**Material shown:**
- - - -

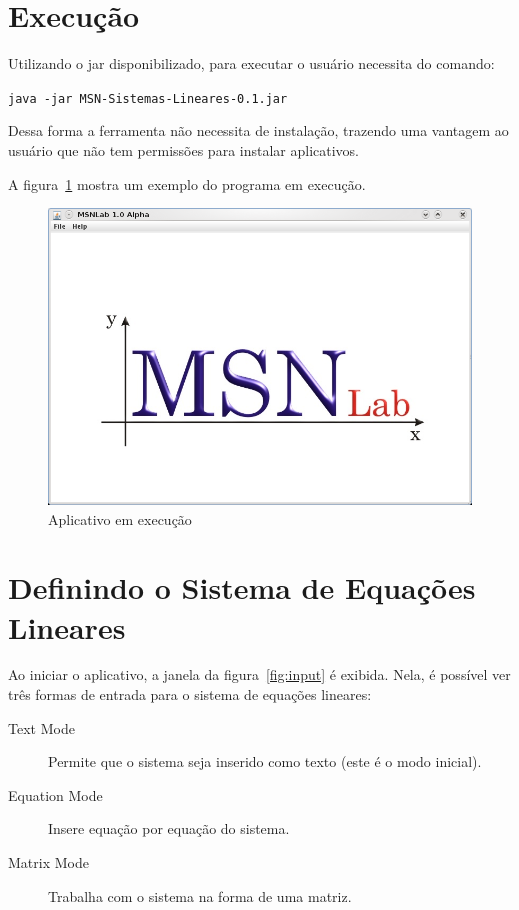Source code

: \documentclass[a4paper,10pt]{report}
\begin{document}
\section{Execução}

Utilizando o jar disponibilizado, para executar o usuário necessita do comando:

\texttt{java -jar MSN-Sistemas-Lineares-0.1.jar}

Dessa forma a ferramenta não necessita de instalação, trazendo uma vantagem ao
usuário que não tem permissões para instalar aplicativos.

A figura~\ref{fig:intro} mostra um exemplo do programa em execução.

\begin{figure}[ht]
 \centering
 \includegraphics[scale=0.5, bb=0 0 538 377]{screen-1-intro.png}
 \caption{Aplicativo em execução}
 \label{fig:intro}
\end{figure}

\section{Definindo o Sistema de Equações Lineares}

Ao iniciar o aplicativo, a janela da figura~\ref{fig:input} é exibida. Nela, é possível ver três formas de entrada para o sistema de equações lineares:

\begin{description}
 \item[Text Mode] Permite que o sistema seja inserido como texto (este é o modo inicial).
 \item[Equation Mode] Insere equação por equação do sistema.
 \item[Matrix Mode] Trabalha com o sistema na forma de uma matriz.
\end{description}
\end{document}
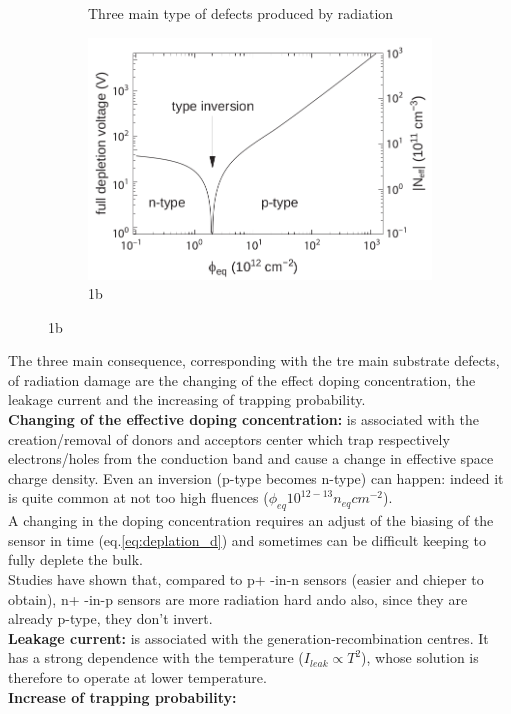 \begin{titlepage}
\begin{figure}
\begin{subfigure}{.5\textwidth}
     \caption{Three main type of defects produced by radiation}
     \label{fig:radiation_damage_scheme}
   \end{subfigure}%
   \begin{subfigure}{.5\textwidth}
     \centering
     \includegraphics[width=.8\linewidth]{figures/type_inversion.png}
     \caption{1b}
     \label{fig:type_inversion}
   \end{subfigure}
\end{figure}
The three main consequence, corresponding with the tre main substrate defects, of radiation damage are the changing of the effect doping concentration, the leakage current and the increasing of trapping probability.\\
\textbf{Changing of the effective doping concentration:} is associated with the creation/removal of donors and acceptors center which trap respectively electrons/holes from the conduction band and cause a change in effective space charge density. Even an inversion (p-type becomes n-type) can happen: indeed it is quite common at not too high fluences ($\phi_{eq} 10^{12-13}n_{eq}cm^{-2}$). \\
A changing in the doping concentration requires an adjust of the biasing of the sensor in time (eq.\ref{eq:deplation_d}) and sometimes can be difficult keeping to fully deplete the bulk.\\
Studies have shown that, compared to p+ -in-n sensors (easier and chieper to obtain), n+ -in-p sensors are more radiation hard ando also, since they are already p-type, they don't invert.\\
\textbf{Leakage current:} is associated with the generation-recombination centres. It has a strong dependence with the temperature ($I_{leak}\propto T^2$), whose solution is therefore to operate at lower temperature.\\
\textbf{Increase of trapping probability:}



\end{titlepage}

- - - -

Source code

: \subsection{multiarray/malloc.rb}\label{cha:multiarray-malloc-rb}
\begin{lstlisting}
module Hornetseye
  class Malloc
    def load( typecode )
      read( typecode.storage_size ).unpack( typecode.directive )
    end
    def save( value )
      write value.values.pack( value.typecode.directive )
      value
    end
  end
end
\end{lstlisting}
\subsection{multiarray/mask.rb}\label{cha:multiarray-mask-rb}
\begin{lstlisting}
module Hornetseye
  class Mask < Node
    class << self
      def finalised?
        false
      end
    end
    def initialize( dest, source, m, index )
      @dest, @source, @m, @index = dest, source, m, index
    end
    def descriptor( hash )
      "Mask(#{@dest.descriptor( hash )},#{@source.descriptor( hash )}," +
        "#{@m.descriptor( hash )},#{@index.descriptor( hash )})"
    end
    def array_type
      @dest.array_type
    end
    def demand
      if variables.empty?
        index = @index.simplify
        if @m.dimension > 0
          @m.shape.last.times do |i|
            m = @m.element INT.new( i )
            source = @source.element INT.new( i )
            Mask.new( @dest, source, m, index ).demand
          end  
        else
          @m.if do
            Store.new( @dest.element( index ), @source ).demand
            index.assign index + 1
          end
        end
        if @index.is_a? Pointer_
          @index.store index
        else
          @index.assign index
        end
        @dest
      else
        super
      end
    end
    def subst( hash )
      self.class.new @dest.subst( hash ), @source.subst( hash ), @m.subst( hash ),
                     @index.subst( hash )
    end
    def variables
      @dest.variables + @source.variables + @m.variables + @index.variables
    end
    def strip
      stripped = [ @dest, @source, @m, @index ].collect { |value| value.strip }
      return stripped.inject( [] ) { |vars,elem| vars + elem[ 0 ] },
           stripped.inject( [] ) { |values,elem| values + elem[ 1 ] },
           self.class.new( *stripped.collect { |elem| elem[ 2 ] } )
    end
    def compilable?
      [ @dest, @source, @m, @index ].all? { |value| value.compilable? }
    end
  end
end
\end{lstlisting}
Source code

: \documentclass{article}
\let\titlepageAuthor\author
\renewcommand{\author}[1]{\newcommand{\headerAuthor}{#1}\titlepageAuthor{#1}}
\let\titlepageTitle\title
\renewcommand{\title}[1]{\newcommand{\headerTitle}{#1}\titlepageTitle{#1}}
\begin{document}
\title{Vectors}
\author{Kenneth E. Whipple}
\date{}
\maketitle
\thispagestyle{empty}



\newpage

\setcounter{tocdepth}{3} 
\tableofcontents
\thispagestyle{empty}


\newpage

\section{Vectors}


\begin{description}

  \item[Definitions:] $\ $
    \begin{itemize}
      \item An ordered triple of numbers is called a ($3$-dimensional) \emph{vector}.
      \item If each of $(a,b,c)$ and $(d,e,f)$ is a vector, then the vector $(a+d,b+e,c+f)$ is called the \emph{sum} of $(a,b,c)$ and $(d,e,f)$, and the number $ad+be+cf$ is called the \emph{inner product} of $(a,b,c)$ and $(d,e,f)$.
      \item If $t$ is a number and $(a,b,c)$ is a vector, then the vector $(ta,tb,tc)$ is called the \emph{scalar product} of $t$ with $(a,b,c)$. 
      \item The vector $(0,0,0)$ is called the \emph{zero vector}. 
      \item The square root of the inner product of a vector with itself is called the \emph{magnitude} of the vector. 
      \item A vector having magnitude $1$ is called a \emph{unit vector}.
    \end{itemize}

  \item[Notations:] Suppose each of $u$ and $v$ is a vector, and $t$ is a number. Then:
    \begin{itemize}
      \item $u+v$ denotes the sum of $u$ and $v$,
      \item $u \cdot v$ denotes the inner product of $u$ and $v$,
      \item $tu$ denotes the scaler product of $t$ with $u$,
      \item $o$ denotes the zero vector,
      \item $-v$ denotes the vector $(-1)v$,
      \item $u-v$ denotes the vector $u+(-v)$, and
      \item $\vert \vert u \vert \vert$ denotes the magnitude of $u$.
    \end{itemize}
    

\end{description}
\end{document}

- - - -

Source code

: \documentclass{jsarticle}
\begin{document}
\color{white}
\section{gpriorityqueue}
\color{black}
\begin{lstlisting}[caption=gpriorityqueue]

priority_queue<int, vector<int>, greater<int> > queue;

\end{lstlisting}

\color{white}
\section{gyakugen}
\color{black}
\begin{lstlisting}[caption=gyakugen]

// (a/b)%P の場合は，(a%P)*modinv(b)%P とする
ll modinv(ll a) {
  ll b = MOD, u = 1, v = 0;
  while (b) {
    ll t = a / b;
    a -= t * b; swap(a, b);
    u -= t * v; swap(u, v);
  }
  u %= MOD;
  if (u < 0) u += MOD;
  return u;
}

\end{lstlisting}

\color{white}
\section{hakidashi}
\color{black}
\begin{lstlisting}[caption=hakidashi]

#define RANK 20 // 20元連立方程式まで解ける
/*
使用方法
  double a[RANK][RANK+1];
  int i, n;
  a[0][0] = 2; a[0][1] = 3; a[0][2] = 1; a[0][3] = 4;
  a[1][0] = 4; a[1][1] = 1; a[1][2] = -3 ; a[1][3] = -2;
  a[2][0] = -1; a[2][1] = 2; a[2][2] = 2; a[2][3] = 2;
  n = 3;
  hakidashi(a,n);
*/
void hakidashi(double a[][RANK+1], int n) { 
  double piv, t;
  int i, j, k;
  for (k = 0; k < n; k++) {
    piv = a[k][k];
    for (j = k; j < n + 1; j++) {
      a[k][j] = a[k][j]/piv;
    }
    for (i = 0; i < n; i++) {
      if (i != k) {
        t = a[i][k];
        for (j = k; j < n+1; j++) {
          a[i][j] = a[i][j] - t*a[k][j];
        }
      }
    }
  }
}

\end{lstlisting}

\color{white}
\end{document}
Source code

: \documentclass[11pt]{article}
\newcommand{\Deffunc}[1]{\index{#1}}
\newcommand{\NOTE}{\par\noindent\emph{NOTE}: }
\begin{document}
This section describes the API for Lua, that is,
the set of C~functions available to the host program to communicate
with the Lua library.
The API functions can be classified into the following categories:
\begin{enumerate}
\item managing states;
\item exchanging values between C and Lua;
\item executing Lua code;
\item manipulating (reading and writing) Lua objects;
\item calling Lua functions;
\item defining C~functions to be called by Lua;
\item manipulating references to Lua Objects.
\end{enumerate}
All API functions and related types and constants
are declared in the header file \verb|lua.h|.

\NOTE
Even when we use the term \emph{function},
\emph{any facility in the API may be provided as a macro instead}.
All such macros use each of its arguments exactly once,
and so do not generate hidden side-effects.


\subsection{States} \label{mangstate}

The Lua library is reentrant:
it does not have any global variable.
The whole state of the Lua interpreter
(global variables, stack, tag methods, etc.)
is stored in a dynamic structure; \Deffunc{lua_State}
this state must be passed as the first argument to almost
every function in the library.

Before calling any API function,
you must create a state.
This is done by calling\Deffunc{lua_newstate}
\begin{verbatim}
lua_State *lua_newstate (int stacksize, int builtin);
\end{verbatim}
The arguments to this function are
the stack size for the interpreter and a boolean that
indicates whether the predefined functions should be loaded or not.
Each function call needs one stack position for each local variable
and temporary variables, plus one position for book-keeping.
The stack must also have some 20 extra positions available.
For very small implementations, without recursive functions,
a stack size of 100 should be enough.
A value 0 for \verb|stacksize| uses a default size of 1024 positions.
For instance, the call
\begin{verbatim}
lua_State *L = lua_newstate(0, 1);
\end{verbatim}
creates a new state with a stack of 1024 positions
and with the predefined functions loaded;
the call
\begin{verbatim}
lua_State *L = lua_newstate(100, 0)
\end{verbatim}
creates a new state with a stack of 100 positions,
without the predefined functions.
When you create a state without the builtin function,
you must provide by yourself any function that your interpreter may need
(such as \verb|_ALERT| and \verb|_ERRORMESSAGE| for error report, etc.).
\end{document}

- - - -

**Required work:** Return every line in the records that includes the string "zero".

**Written response:**
      \item The vector $(0,0,0)$ is called the \emph{zero vector}. 
      \item $o$ denotes the zero vector,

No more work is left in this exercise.